The Correct Option is D

Step 1: Understanding the Concept:
This problem involves finding the value of a trigonometric function of an inverse trigonometric function. A common method is to use a right-angled triangle to represent the inverse trigonometric function and then find the required trigonometric ratio.
Step 2: Key Formula or Approach:
Let \(\theta = \tan^{-1}x\). This implies \(\tan\theta = x\). We need to find \(\sin\theta\).
We can visualize this relationship using a right-angled triangle.
Step 3: Detailed Explanation:
Let \(\theta = \tan^{-1}x\). Then \(\tan\theta = x\).

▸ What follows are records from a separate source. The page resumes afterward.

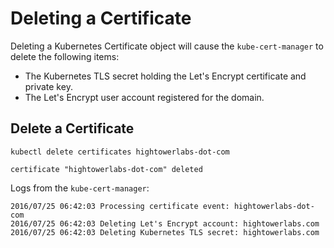 # Deleting a Certificate

Deleting a Kubernetes Certificate object will cause the `kube-cert-manager` to delete the following items:

* The Kubernetes TLS secret holding the Let's Encrypt certificate and private key.
* The Let's Encrypt user account registered for the domain.

## Delete a Certificate

```
kubectl delete certificates hightowerlabs-dot-com
```
```
certificate "hightowerlabs-dot-com" deleted
```

Logs from the `kube-cert-manager`:

```
2016/07/25 06:42:03 Processing certificate event: hightowerlabs-dot-com
2016/07/25 06:42:03 Deleting Let's Encrypt account: hightowerlabs.com
2016/07/25 06:42:03 Deleting Kubernetes TLS secret: hightowerlabs.com
```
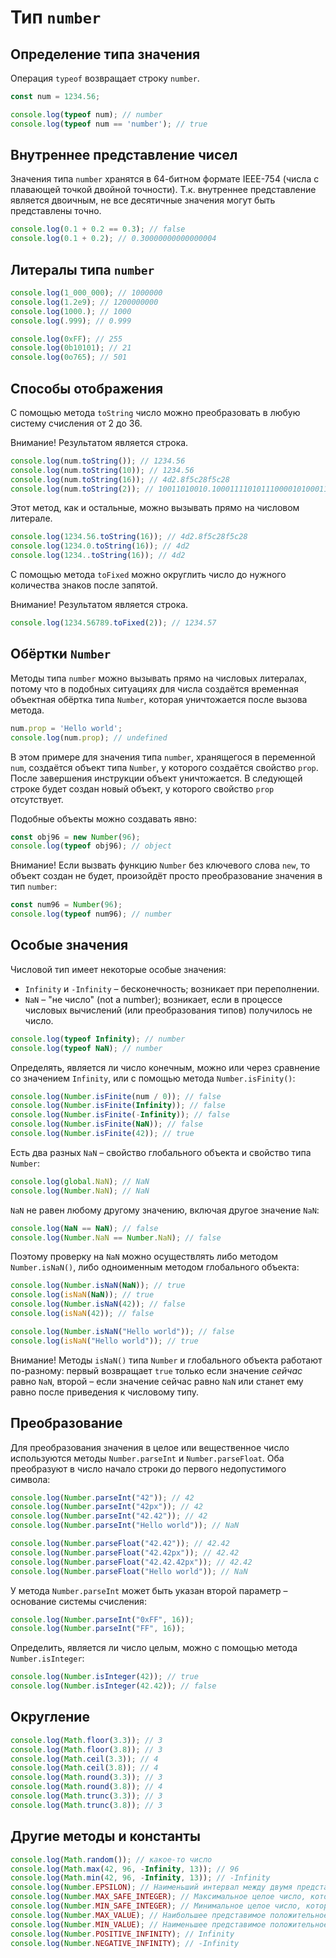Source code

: # Тип `number`

## Определение типа значения

Операция `typeof` возвращает строку `number`.

```js
const num = 1234.56;

console.log(typeof num); // number
console.log(typeof num == 'number'); // true
```

## Внутреннее представление чисел

Значения типа `number` хранятся в 64-битном формате IEEE-754 (числа с плавающей точкой двойной точности). Т.к. внутреннее представление является двоичным, не все десятичные значения могут быть представлены точно.

```js
console.log(0.1 + 0.2 == 0.3); // false 
console.log(0.1 + 0.2); // 0.30000000000000004
```

## Литералы типа `number`

```js
console.log(1_000_000); // 1000000
console.log(1.2e9); // 1200000000
console.log(1000.); // 1000
console.log(.999); // 0.999

console.log(0xFF); // 255
console.log(0b10101); // 21
console.log(0o765); // 501
```

## Способы отображения

С помощью метода `toString` число можно преобразовать в любую систему счисления от 2 до 36.

Внимание! Результатом является строка.

```js
console.log(num.toString()); // 1234.56
console.log(num.toString(10)); // 1234.56
console.log(num.toString(16)); // 4d2.8f5c28f5c28
console.log(num.toString(2)); // 10011010010.10001111010111000010100011110101110000101
```

Этот метод, как и остальные, можно вызывать прямо на числовом литерале.

```js
console.log(1234.56.toString(16)); // 4d2.8f5c28f5c28
console.log(1234.0.toString(16)); // 4d2
console.log(1234..toString(16)); // 4d2
```

С помощью метода `toFixed` можно округлить число до нужного количества знаков после запятой.

Внимание! Результатом является строка.

```js
console.log(1234.56789.toFixed(2)); // 1234.57
```

## Обёртки `Number`

Методы типа `number` можно вызывать прямо на числовых литералах, потому что в подобных ситуациях для числа создаётся временная объектная обёртка типа `Number`, которая уничтожается после вызова метода.

```js
num.prop = 'Hello world';
console.log(num.prop); // undefined
```

В этом примере для значения типа `number`, хранящегося в переменной `num`, создаётся объект типа `Number`, у которого создаётся свойство `prop`. После завершения инструкции объект уничтожается. В следующей строке будет создан новый объект, у которого свойство `prop` отсутствует.

Подобные объекты можно создавать явно:

```js
const obj96 = new Number(96);
console.log(typeof obj96); // object
```

Внимание! Если вызвать функцию `Number` без ключевого слова `new`, то объект создан не будет, произойдёт просто преобразование значения в тип `number`:

```js
const num96 = Number(96);
console.log(typeof num96); // number
```

## Особые значения

Числовой тип имеет некоторые особые значения:
* `Infinity` и `-Infinity` – бесконечность; возникает при переполнении.
* `NaN` – "не число" (not a number); возникает, если в процессе числовых вычислений (или преобразования типов) получилось не число.

```js
console.log(typeof Infinity); // number
console.log(typeof NaN); // number
```

Определять, является ли число конечным, можно или через сравнение со значением `Infinity`, или с помощью метода `Number.isFinity()`:

```js
console.log(Number.isFinite(num / 0)); // false
console.log(Number.isFinite(Infinity)); // false
console.log(Number.isFinite(-Infinity)); // false
console.log(Number.isFinite(NaN)); // false
console.log(Number.isFinite(42)); // true
```

Есть два разных `NaN` – свойство глобального объекта и свойство типа `Number`:

```js
console.log(global.NaN); // NaN
console.log(Number.NaN); // NaN
```

`NaN` не равен любому другому значению, включая другое значение `NaN`:

```js
console.log(NaN == NaN); // false
console.log(Number.NaN == Number.NaN); // false
```

Поэтому проверку на `NaN` можно осуществлять либо методом `Number.isNaN()`, либо одноименным методом глобального объекта:

```js
console.log(Number.isNaN(NaN)); // true
console.log(isNaN(NaN)); // true
console.log(Number.isNaN(42)); // false
console.log(isNaN(42)); // false

console.log(Number.isNaN("Hello world")); // false
console.log(isNaN("Hello world")); // true
```

Внимание! Методы `isNaN()` типа `Number` и глобального объекта работают по-разному: первый возвращает `true` только если значение _сейчас_ равно `NaN`, второй – если значение сейчас равно `NaN` или станет ему равно после приведения к числовому типу.

## Преобразование

Для преобразования значения в целое или вещественное число используются методы `Number.parseInt` и `Number.parseFloat`. Оба преобразуют в число начало строки до первого недопустимого символа:

```js
console.log(Number.parseInt("42")); // 42
console.log(Number.parseInt("42px")); // 42
console.log(Number.parseInt("42.42")); // 42
console.log(Number.parseInt("Hello world")); // NaN

console.log(Number.parseFloat("42.42")); // 42.42
console.log(Number.parseFloat("42.42px")); // 42.42
console.log(Number.parseFloat("42.42.42px")); // 42.42
console.log(Number.parseFloat("Hello world")); // NaN
```

У метода `Number.parseInt` может быть указан второй параметр – основание системы счисления:

```js
console.log(Number.parseInt("0xFF", 16));
console.log(Number.parseInt("FF", 16));
```

Определить, является ли число целым, можно с помощью метода `Number.isInteger`:

```js
console.log(Number.isInteger(42)); // true
console.log(Number.isInteger(42.42)); // false
```

## Округление

```js
console.log(Math.floor(3.3)); // 3
console.log(Math.floor(3.8)); // 3
console.log(Math.ceil(3.3)); // 4
console.log(Math.ceil(3.8)); // 4
console.log(Math.round(3.3)); // 3
console.log(Math.round(3.8)); // 4
console.log(Math.trunc(3.3)); // 3
console.log(Math.trunc(3.8)); // 3
```

## Другие методы и константы

```js
console.log(Math.random()); // какое-то число
console.log(Math.max(42, 96, -Infinity, 13)); // 96
console.log(Math.min(42, 96, -Infinity, 13)); // -Infinity
console.log(Number.EPSILON); // Наименьший интервал между двумя представимыми числами
console.log(Number.MAX_SAFE_INTEGER); // Максимальное целое число, которое можно безопасно использовать в JavaScript (2**53 - 1)
console.log(Number.MIN_SAFE_INTEGER); // Минимальное целое число, которое можно безопасно использовать (-(2**53 - 1))
console.log(Number.MAX_VALUE); // Наибольшее представимое положительное число
console.log(Number.MIN_VALUE); // Наименьшее представимое положительное число, т.е. самое близкое к нулю положительное число
console.log(Number.POSITIVE_INFINITY); // Infinity
console.log(Number.NEGATIVE_INFINITY); // -Infinity
```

We can write \(\tan\theta = \frac{x}{1}\).
In a right-angled triangle, \(\tan\theta = \frac{\text{Opposite}}{\text{Adjacent}}\).
So, we can let the side opposite to angle \(\theta\) be \(x\) and the adjacent side be 1.
Using the Pythagorean theorem, we can find the hypotenuse:
\[ \text{Hypotenuse}^2 = \text{Opposite}^2 + \text{Adjacent}^2 \] \[ \text{Hypotenuse}^2 = x^2 + 1^2 = 1 + x^2 \] \[ \text{Hypotenuse} = \sqrt{1 + x^2} \] Now, we need to find \(\sin(\tan^{-1}x)\), which is \(\sin\theta\).
The formula for \(\sin\theta\) is \(\frac{\text{Opposite}}{\text{Hypotenuse}}\).
\[ \sin\theta = \frac{x}{\sqrt{1+x^2}} \] Step 4: Final Answer:
Therefore, \(\sin(\tan^{-1}x) = \frac{x}{\sqrt{1+x^2}}\).